The goal of this workflow is to secure yields while minimizing the input of chemicals into the environment as much as possible. This applies to every type of application, both fertilization and the use of crop protection products.
In our example, let's assume our decision is to fertilize with nitrogen. According to the local guidelines we plan the amount of nitrogen fertilizer depending on the previous crop, expected yield, variety, and location. As an example calculation we assume a maximum allowance of 160 kg/ha of pure nitrogen for the field, which we want to divide into 3 doses. Local guidelines do not specify how this total quantity is to be distributed on the field, so there is an opportunity here to apply more or less per subarea as required, as long as the total nitrogen quantity for the whole field is in compliance with the law.
Partial area specific application
The heterogenous field development, which can be clearly seen in the NDVI, now helps us to plan fertilization on a site-specific basis. If you don't have an expensive multispectral camera at your disposal, you can also work with an inexpensive consumer photo drone, calculate a TGI index in Pix4Dfields from the RGB maps, and you will usually be able to see growth differences quite well already.
Based on these index maps, we first want to group sub-areas with similar properties. For this purpose, we select four zones in normal resolution in the zonation tool of Pix4Dfields.

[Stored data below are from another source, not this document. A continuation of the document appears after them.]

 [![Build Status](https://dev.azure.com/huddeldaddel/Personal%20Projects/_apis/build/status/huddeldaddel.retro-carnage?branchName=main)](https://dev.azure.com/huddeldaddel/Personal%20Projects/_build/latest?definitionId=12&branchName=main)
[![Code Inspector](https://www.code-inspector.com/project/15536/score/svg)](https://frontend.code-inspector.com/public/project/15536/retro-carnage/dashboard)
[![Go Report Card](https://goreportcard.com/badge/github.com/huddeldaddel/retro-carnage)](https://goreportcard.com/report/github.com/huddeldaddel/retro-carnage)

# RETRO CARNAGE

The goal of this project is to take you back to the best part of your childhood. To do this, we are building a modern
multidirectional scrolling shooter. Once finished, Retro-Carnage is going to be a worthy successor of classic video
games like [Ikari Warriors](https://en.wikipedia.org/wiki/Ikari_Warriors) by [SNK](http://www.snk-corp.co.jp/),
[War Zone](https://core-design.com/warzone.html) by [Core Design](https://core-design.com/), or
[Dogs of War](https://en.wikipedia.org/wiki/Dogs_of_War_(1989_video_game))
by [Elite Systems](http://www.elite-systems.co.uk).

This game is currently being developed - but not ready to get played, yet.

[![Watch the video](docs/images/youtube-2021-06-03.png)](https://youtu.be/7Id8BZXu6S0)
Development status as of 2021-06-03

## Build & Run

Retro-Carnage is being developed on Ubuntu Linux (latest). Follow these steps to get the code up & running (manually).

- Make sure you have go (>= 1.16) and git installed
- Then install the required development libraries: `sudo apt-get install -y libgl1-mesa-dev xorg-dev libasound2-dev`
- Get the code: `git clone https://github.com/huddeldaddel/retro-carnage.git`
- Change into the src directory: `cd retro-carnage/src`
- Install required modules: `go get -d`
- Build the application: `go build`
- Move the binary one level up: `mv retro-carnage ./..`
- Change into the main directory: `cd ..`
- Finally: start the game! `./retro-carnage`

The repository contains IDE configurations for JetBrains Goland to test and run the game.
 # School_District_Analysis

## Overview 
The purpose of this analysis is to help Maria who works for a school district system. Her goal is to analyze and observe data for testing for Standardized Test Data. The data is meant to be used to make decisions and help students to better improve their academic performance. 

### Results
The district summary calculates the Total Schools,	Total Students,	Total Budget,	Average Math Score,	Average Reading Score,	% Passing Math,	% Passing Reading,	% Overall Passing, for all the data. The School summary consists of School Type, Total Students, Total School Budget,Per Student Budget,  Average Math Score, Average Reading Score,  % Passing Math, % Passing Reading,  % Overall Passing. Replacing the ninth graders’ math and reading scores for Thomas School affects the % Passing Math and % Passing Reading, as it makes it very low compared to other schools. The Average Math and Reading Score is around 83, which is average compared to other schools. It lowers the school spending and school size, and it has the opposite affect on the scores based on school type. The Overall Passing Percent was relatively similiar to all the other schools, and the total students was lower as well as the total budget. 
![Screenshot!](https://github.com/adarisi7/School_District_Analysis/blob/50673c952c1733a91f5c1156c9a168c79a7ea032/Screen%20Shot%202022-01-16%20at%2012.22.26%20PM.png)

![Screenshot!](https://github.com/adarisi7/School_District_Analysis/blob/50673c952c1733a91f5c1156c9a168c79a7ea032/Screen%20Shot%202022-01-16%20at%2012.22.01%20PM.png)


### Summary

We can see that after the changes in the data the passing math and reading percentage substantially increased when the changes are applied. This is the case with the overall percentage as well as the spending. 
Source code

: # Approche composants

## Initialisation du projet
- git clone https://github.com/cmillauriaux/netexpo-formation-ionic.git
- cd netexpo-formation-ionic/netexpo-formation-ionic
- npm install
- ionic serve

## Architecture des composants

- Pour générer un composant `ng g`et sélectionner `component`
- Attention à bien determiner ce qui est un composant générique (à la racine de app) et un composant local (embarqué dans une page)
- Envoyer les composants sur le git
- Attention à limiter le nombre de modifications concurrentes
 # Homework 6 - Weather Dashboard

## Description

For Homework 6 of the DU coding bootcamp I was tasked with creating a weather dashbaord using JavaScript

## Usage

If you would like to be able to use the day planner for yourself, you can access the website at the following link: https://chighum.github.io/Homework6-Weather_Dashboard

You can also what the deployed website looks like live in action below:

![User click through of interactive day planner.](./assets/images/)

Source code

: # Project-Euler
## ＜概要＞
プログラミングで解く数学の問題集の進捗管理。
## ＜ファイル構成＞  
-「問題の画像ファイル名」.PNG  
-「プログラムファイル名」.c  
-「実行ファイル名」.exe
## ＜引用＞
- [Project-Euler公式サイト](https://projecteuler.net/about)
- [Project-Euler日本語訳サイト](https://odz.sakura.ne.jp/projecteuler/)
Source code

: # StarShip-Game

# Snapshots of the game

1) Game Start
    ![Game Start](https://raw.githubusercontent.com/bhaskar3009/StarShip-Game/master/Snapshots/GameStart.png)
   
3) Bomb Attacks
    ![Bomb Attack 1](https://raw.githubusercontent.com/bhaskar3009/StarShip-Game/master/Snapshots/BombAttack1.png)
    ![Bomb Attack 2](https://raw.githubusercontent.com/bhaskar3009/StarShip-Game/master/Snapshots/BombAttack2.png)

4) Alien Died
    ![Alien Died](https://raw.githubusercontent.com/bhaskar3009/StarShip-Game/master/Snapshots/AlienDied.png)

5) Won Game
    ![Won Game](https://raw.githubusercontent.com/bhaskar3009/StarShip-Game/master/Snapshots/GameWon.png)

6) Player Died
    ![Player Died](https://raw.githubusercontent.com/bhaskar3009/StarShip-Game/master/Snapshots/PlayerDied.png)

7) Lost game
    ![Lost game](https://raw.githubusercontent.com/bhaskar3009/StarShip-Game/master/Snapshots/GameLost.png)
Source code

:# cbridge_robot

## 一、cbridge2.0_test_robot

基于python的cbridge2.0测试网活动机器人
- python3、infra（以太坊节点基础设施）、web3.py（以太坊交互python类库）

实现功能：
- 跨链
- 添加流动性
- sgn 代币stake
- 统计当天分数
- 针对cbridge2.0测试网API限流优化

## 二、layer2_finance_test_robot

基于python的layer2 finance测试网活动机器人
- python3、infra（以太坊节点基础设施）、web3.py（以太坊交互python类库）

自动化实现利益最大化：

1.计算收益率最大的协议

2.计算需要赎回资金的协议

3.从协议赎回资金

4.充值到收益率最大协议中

In our example we plan a starter dose of 70 kg N/ha. For a 45.28 hectare field this results in a maximum of 3.2t of pure nitrogen, or if fertilized with calcium ammonium nitrate (CAN) with a total amount of 11.8t. This was distributed to the 4 zones accordingly. As a first approach we chose a variation of 10-15%. In areas with good development we want to fertilize less and strengthen other, weaker areas. Then for the second and third application we reverse the scheme.
Pix4Dfields calculates the total treatment requirement for the process. We then change the numbers until we reach about 11.8 tons. Then we export the data in a suitable format to a USB stick for the terminal and the fertilization can start.
While insects are usually associated with negative effects on the crops, there are many (pollinating) insects such as bees, butterflies, and flies that play a big role in crop cultivation, especially for fruits and vegetables. Remote sensing and precision agriculture software such as Pix4Dfields can help farmers optimize their inputs and reduce the insect-harming chemicals on their fields, which is better for the overall health of the local ecosystem.